• [Task directions] Wherever the string "ALPHA" appears in the records, return the line that holds it.

[Excerpted data — start]

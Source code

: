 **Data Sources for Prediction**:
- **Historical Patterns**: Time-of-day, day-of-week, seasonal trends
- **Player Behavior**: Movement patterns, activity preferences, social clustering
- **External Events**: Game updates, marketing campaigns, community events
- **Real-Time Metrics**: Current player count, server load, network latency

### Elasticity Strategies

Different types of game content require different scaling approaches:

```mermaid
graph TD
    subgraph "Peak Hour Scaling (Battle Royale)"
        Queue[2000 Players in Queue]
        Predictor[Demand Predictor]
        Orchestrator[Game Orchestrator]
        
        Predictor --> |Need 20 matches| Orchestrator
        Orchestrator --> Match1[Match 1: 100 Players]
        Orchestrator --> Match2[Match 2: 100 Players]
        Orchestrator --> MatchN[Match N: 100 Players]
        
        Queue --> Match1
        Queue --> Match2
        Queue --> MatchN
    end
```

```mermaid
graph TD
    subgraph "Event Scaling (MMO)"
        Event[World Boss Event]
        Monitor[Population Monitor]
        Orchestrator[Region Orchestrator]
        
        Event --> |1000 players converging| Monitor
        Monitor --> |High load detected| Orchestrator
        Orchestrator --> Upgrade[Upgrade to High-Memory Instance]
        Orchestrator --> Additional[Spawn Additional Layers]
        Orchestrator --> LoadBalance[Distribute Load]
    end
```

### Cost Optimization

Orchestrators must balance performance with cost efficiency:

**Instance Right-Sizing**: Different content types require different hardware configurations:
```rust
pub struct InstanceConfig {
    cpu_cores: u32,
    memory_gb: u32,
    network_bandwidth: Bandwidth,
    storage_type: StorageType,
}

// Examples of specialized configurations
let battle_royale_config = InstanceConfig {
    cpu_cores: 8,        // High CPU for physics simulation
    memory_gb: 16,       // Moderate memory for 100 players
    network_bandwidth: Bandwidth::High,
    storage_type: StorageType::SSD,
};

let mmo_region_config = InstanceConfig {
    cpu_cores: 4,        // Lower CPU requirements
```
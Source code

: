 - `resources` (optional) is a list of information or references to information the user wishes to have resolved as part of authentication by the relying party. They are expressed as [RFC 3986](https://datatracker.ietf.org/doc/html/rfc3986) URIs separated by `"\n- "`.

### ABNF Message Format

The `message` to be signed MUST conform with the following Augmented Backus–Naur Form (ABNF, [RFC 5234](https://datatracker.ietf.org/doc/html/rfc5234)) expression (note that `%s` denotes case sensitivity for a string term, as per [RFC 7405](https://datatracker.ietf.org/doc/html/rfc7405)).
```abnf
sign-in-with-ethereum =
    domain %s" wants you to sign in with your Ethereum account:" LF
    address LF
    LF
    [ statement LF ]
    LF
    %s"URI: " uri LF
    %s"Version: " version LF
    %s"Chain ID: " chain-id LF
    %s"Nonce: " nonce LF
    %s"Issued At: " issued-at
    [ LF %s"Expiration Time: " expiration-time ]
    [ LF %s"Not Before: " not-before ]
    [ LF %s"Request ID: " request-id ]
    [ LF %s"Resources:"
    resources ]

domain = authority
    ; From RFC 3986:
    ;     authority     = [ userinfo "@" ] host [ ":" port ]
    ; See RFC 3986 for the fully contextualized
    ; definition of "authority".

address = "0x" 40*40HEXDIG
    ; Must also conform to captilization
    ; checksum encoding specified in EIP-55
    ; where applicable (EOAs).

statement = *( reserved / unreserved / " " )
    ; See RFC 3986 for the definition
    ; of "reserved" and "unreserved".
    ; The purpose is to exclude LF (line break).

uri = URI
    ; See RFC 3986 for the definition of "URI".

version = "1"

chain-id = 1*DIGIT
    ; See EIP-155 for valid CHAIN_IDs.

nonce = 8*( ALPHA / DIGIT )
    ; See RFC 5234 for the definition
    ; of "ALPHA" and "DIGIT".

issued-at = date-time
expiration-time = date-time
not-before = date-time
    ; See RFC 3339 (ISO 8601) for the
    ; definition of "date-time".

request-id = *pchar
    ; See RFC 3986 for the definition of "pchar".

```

[Excerpted data — finish]

• [Exercise result]
nonce = 8*( ALPHA / DIGIT )
    ; of "ALPHA" and "DIGIT".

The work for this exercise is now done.